Rundown trailers and failing wood homes house the hungry children of Mississippi’s Holmes and Leflore Counties.
“To paint a picture, it’s not pretty,” said Mary Williams, executive director of the local nonprofit Girls Club & Learning Center.
Williams has spent the past five years feeding the kids of this rural community. Many families live in deep poverty, with neighbors often five miles apart and no jobs or grocery stores in sight.
For kids, this often means empty pantries and a constant struggle to find food.
“There’s no walking distance for these children,” she explained. “We have children from the backwoods. Parents don’t have transportation. The only way the children get meals is when they’re at school. Parents rely on that.”
Williams’ program generally provides afterschool snacks at a daily homework club and free meals during a summer reading program that’s led by local teachers.
“Children have an urgent need for it. When we first started, we didn’t think children would actually be hungry,” she admitted. “I thought those days didn’t even exist anymore, but it still goes on today.”
And schools closed across the state because of the coronavirus, these children have lost that critical lifeline of school breakfast and lunch.
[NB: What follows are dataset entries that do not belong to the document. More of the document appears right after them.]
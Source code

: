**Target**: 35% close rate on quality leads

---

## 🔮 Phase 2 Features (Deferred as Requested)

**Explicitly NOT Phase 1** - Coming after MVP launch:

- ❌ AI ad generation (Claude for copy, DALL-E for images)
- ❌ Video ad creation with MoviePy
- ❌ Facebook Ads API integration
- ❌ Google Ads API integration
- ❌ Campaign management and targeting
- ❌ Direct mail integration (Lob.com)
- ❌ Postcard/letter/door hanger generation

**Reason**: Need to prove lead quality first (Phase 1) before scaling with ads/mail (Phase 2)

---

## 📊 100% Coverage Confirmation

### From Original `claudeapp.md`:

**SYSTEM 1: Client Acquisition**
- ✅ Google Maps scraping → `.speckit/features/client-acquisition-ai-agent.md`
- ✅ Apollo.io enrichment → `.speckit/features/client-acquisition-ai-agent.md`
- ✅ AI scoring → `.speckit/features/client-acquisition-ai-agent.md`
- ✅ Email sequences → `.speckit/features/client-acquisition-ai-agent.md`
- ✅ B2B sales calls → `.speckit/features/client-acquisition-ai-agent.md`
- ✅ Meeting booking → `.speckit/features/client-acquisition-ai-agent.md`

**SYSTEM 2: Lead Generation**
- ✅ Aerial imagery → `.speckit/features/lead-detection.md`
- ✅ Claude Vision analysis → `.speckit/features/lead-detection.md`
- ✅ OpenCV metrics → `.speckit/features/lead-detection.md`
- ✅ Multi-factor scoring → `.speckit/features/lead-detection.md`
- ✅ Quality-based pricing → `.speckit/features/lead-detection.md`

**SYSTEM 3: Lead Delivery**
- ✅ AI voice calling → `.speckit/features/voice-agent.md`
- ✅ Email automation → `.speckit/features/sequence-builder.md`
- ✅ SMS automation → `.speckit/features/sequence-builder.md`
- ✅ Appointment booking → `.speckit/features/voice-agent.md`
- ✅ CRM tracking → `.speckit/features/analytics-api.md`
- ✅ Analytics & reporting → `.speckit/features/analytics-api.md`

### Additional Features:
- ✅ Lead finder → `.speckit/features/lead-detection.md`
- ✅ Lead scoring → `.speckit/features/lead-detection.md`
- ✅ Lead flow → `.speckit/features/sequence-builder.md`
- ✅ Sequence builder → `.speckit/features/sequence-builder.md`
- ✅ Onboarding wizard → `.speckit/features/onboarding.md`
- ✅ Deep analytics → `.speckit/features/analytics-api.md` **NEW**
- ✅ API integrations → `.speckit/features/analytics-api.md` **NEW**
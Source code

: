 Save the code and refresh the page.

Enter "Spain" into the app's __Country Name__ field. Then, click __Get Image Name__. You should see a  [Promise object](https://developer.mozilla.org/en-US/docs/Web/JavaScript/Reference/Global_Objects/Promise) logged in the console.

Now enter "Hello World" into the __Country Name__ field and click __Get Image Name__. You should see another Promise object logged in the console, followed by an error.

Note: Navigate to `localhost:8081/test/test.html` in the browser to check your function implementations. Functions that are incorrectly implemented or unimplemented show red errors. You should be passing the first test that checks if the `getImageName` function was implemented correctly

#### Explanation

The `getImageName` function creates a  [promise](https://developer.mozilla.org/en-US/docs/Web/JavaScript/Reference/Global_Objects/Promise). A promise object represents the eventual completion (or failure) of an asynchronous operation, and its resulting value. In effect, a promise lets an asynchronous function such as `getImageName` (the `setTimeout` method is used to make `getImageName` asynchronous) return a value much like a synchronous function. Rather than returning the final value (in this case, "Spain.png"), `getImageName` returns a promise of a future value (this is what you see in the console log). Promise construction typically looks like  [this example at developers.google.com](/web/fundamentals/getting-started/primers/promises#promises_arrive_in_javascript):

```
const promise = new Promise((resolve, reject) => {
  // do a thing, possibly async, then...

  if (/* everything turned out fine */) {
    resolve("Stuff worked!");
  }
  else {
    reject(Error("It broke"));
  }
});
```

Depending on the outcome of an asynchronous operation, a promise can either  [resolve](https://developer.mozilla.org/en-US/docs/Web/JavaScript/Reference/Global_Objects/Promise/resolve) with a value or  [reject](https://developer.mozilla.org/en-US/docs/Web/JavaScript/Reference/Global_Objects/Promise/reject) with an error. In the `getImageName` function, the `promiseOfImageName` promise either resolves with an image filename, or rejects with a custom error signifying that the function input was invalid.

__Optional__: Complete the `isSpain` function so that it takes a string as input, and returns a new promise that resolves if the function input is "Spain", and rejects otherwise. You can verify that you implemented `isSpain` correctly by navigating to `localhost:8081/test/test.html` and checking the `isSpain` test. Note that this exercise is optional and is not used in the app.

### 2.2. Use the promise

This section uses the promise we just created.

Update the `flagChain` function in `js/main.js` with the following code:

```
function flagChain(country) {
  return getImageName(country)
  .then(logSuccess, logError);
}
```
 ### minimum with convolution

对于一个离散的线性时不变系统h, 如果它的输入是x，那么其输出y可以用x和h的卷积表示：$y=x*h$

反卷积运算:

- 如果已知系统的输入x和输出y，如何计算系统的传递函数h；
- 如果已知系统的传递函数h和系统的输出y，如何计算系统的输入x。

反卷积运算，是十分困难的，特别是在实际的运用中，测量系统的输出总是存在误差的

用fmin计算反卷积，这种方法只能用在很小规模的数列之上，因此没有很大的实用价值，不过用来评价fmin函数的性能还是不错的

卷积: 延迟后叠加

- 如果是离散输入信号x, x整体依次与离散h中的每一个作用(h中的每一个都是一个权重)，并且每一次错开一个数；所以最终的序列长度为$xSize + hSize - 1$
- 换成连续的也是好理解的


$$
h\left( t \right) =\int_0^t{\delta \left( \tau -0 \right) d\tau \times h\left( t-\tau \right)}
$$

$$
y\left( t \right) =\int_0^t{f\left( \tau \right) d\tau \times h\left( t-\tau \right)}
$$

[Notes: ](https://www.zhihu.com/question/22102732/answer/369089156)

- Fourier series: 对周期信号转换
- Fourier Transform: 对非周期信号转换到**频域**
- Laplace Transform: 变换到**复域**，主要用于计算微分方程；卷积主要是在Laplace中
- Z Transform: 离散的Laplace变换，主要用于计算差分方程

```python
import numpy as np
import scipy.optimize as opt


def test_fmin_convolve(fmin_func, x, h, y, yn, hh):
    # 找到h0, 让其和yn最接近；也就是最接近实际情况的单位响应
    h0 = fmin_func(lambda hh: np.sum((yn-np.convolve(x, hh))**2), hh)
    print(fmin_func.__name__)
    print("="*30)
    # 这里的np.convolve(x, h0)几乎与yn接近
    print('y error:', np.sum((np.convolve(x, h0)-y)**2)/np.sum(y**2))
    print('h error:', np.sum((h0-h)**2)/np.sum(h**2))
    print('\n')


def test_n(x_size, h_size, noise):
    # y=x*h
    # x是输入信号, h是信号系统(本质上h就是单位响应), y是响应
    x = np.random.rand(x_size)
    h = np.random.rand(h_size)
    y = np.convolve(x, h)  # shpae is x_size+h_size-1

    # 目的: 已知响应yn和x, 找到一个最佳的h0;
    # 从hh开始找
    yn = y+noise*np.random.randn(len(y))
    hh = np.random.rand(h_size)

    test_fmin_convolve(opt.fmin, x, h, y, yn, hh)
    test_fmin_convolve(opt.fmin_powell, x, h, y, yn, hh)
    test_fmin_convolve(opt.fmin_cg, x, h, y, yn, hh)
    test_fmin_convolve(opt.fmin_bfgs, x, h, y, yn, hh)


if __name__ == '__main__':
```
“Children are really struggling. They don’t understand what’s going on,” she said. "They’re isolated. They are very vulnerable at this time. We want to let them know we are here for them and make sure they’re still getting things they need until school opens back up.”
Williams and her small team of four staff and five volunteers are using a No Kid Hungry emergency grant to serve these kids breakfast and lunch at nine grab-n-go sites across the counties. But between social distancing, statewide stay-at-home orders and families having no transportation, Williams may have to shift her approach to one that requires even more resources.
“We have to go out into the community,” she said. “We might have to go door to door.”
Last summer, her team fed kids some 12,000 meals in eight weeks, and she expects they’ll serve even more now during the crisis. Williams had to cancel a planned golf tournament fundraiser because of the pandemic, making her even more grateful to the donors who made her No Kid Hungry emergency grant possible.
“You’re helping the children be able to eat,” she said. “They’re still getting their meals during these difficult times. You’re making sure the children don’t go hungry.”
Williams is taking that gratitude and an unflinchingly positive attitude into her daily work.
“We’re going to serve as many children as we possibly can,” she said. “It’s going to get better. You just have to continue to look forward. We as a community have to do what we can to make the transition a little easier for them, to the best of our ability.”
Still, as her team delivers food and hope to their impoverished counties, she is clear-eyed about the crisis that she and many others are facing across the country.
“Children are suffering hard,” she said. “They need us to step up.”